_Try it_: The required answer is the data below, restated word for word with images omitted.

(Records excerpted from a collection)
* * *

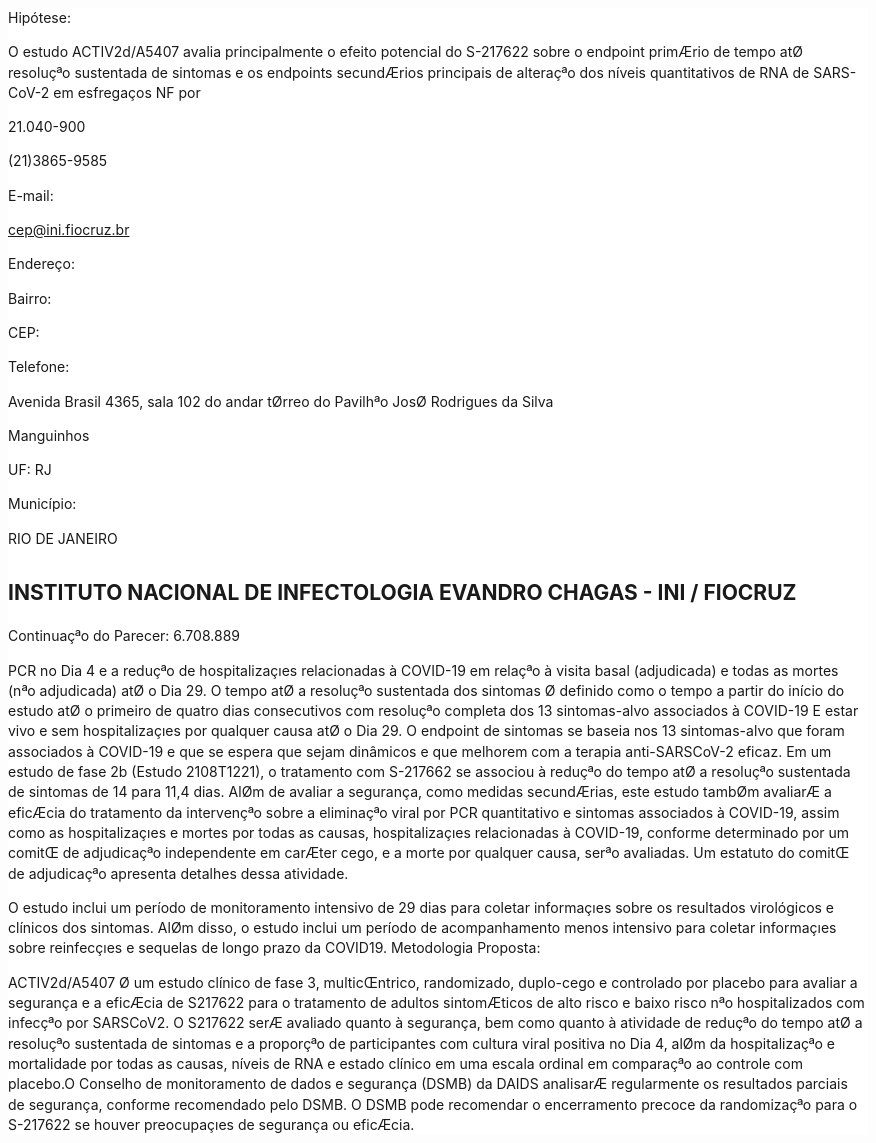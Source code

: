 Hipótese:

O estudo ACTIV2d/A5407 avalia principalmente o efeito potencial do S-217622 sobre o endpoint primÆrio de tempo atØ resoluçªo sustentada de sintomas e os endpoints secundÆrios principais de alteraçªo dos níveis quantitativos de RNA de SARS-CoV-2 em esfregaços NF por

21.040-900

(21)3865-9585

E-mail:

cep@ini.fiocruz.br

Endereço:

Bairro:

CEP:

Telefone:

Avenida Brasil 4365, sala 102 do andar tØrreo do Pavilhªo JosØ Rodrigues da Silva

Manguinhos

UF: RJ

Município:

RIO DE JANEIRO

## INSTITUTO NACIONAL DE INFECTOLOGIA EVANDRO CHAGAS - INI / FIOCRUZ



Continuaçªo do Parecer: 6.708.889

PCR no Dia 4 e a reduçªo de hospitalizaçıes relacionadas à COVID-19 em relaçªo à visita basal (adjudicada) e todas as mortes (nªo adjudicada) atØ o Dia 29. O tempo atØ a resoluçªo sustentada dos sintomas Ø definido como o tempo a partir do início do estudo atØ o primeiro de quatro dias consecutivos com resoluçªo completa dos 13 sintomas-alvo associados à COVID-19 E estar vivo e sem hospitalizaçıes por qualquer causa atØ o Dia 29. O endpoint de sintomas se baseia nos 13 sintomas-alvo que foram associados à COVID-19 e que se espera que sejam dinâmicos e que melhorem com a terapia anti-SARSCoV-2 eficaz. Em um estudo de fase 2b (Estudo 2108T1221), o tratamento com S-217662 se associou à reduçªo do tempo atØ a resoluçªo sustentada de sintomas de 14 para 11,4 dias. AlØm de avaliar a segurança, como medidas secundÆrias, este estudo tambØm avaliarÆ a eficÆcia do tratamento da intervençªo sobre a eliminaçªo viral por PCR quantitativo e sintomas associados à COVID-19, assim como as hospitalizaçıes e mortes por todas as causas, hospitalizaçıes relacionadas à COVID-19, conforme determinado por um comitŒ de adjudicaçªo independente em carÆter cego, e a morte por qualquer causa, serªo avaliadas. Um estatuto do comitŒ de adjudicaçªo apresenta detalhes dessa atividade.

O estudo inclui um período de monitoramento intensivo de 29 dias para coletar informaçıes sobre os resultados virológicos e clínicos dos sintomas. AlØm disso, o estudo inclui um período de acompanhamento menos intensivo para coletar informaçıes sobre reinfecçıes e sequelas de longo prazo da COVID19. Metodologia Proposta:

ACTIV2d/A5407 Ø um estudo clínico de fase 3, multicŒntrico, randomizado, duplo-cego e controlado por placebo para avaliar a segurança e a eficÆcia de S217622 para o tratamento de adultos sintomÆticos de alto risco e baixo risco nªo hospitalizados com infecçªo por SARSCoV2. O S217622 serÆ avaliado quanto à segurança, bem como quanto à atividade de reduçªo do tempo atØ a resoluçªo sustentada de sintomas e a proporçªo de participantes com cultura viral positiva no Dia 4, alØm da hospitalizaçªo e mortalidade por todas as causas, níveis de RNA e estado clínico em uma escala ordinal em comparaçªo ao controle com placebo.O Conselho de monitoramento de dados e segurança (DSMB) da DAIDS analisarÆ regularmente os resultados parciais de segurança, conforme recomendado pelo DSMB. O DSMB pode recomendar o encerramento precoce da randomizaçªo para o S-217622 se houver preocupaçıes de segurança ou eficÆcia.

* * *

_Task response_:
Source code

: Hipótese:

O estudo ACTIV2d/A5407 avalia principalmente o efeito potencial do S-217622 sobre o endpoint primÆrio de tempo atØ resoluçªo sustentada de sintomas e os endpoints secundÆrios principais de alteraçªo dos níveis quantitativos de RNA de SARS-CoV-2 em esfregaços NF por

21.040-900

(21)3865-9585

E-mail:

cep@ini.fiocruz.br

Endereço:

Bairro:

CEP:

Telefone:

Avenida Brasil 4365, sala 102 do andar tØrreo do Pavilhªo JosØ Rodrigues da Silva

Manguinhos

UF: RJ

Município:

RIO DE JANEIRO

## INSTITUTO NACIONAL DE INFECTOLOGIA EVANDRO CHAGAS - INI / FIOCRUZ



Continuaçªo do Parecer: 6.708.889

PCR no Dia 4 e a reduçªo de hospitalizaçıes relacionadas à COVID-19 em relaçªo à visita basal (adjudicada) e todas as mortes (nªo adjudicada) atØ o Dia 29. O tempo atØ a resoluçªo sustentada dos sintomas Ø definido como o tempo a partir do início do estudo atØ o primeiro de quatro dias consecutivos com resoluçªo completa dos 13 sintomas-alvo associados à COVID-19 E estar vivo e sem hospitalizaçıes por qualquer causa atØ o Dia 29. O endpoint de sintomas se baseia nos 13 sintomas-alvo que foram associados à COVID-19 e que se espera que sejam dinâmicos e que melhorem com a terapia anti-SARSCoV-2 eficaz. Em um estudo de fase 2b (Estudo 2108T1221), o tratamento com S-217662 se associou à reduçªo do tempo atØ a resoluçªo sustentada de sintomas de 14 para 11,4 dias. AlØm de avaliar a segurança, como medidas secundÆrias, este estudo tambØm avaliarÆ a eficÆcia do tratamento da intervençªo sobre a eliminaçªo viral por PCR quantitativo e sintomas associados à COVID-19, assim como as hospitalizaçıes e mortes por todas as causas, hospitalizaçıes relacionadas à COVID-19, conforme determinado por um comitŒ de adjudicaçªo independente em carÆter cego, e a morte por qualquer causa, serªo avaliadas. Um estatuto do comitŒ de adjudicaçªo apresenta detalhes dessa atividade.

O estudo inclui um período de monitoramento intensivo de 29 dias para coletar informaçıes sobre os resultados virológicos e clínicos dos sintomas. AlØm disso, o estudo inclui um período de acompanhamento menos intensivo para coletar informaçıes sobre reinfecçıes e sequelas de longo prazo da COVID19. Metodologia Proposta:

ACTIV2d/A5407 Ø um estudo clínico de fase 3, multicŒntrico, randomizado, duplo-cego e controlado por placebo para avaliar a segurança e a eficÆcia de S217622 para o tratamento de adultos sintomÆticos de alto risco e baixo risco nªo hospitalizados com infecçªo por SARSCoV2. O S217622 serÆ avaliado quanto à segurança, bem como quanto à atividade de reduçªo do tempo atØ a resoluçªo sustentada de sintomas e a proporçªo de participantes com cultura viral positiva no Dia 4, alØm da hospitalizaçªo e mortalidade por todas as causas, níveis de RNA e estado clínico em uma escala ordinal em comparaçªo ao controle com placebo.O Conselho de monitoramento de dados e segurança (DSMB) da DAIDS analisarÆ regularmente os resultados parciais de segurança, conforme recomendado pelo DSMB. O DSMB pode recomendar o encerramento precoce da randomizaçªo para o S-217622 se houver preocupaçıes de segurança ou eficÆcia.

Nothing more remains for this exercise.